**Exercise goal**
A full and exact copy of the listing that follows is needed.

**Material for this exercise**
════════════════

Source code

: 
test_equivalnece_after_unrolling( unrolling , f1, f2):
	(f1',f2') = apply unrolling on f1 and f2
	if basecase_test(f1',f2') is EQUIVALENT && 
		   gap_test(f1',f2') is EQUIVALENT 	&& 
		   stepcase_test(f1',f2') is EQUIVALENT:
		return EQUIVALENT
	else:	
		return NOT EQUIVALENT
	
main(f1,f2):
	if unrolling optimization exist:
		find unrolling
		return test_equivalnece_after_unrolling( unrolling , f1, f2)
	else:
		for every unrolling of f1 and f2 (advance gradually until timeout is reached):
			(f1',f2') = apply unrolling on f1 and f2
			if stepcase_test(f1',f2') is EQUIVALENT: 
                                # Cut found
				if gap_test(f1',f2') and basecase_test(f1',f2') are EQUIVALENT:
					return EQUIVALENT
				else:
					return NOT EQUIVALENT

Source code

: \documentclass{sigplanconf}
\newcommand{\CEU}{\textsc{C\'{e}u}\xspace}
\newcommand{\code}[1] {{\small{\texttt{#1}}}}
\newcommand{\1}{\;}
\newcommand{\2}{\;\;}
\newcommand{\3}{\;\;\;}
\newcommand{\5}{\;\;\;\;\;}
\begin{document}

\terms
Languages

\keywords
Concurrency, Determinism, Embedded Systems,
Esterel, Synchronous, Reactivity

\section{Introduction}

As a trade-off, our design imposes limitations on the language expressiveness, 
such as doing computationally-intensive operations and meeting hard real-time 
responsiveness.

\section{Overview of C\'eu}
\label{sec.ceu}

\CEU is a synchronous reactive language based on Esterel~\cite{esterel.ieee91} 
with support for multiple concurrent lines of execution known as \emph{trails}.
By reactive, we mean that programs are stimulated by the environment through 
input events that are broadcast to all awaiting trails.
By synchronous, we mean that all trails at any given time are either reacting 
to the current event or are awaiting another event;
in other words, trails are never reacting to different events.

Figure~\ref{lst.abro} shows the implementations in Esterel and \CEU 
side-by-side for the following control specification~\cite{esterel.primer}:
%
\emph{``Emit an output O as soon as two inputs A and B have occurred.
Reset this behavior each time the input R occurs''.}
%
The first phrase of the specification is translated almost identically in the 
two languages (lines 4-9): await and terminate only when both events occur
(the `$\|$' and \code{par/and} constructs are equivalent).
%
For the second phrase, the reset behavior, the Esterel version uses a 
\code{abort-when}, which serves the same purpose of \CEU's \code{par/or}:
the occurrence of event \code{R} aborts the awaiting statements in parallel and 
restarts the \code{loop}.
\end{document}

════════════════

**Response for this exercise**
Source code

: 
test_equivalnece_after_unrolling( unrolling , f1, f2):
	(f1',f2') = apply unrolling on f1 and f2
	if basecase_test(f1',f2') is EQUIVALENT && 
		   gap_test(f1',f2') is EQUIVALENT 	&& 
		   stepcase_test(f1',f2') is EQUIVALENT:
		return EQUIVALENT
	else:	
		return NOT EQUIVALENT
	
main(f1,f2):
	if unrolling optimization exist:
		find unrolling
		return test_equivalnece_after_unrolling( unrolling , f1, f2)
	else:
		for every unrolling of f1 and f2 (advance gradually until timeout is reached):
			(f1',f2') = apply unrolling on f1 and f2
			if stepcase_test(f1',f2') is EQUIVALENT: 
                                # Cut found
				if gap_test(f1',f2') and basecase_test(f1',f2') are EQUIVALENT:
					return EQUIVALENT
				else:
					return NOT EQUIVALENT

Source code

: \documentclass{sigplanconf}
\newcommand{\CEU}{\textsc{C\'{e}u}\xspace}
\newcommand{\code}[1] {{\small{\texttt{#1}}}}
\newcommand{\1}{\;}
\newcommand{\2}{\;\;}
\newcommand{\3}{\;\;\;}
\newcommand{\5}{\;\;\;\;\;}
\begin{document}

\terms
Languages

\keywords
Concurrency, Determinism, Embedded Systems,
Esterel, Synchronous, Reactivity

\section{Introduction}

As a trade-off, our design imposes limitations on the language expressiveness, 
such as doing computationally-intensive operations and meeting hard real-time 
responsiveness.

\section{Overview of C\'eu}
\label{sec.ceu}

\CEU is a synchronous reactive language based on Esterel~\cite{esterel.ieee91} 
with support for multiple concurrent lines of execution known as \emph{trails}.
By reactive, we mean that programs are stimulated by the environment through 
input events that are broadcast to all awaiting trails.
By synchronous, we mean that all trails at any given time are either reacting 
to the current event or are awaiting another event;
in other words, trails are never reacting to different events.

Figure~\ref{lst.abro} shows the implementations in Esterel and \CEU 
side-by-side for the following control specification~\cite{esterel.primer}:
%
\emph{``Emit an output O as soon as two inputs A and B have occurred.
Reset this behavior each time the input R occurs''.}
%
The first phrase of the specification is translated almost identically in the 
two languages (lines 4-9): await and terminate only when both events occur
(the `$\|$' and \code{par/and} constructs are equivalent).
%
For the second phrase, the reset behavior, the Esterel version uses a 
\code{abort-when}, which serves the same purpose of \CEU's \code{par/or}:
the occurrence of event \code{R} aborts the awaiting statements in parallel and 
restarts the \code{loop}.
\end{document}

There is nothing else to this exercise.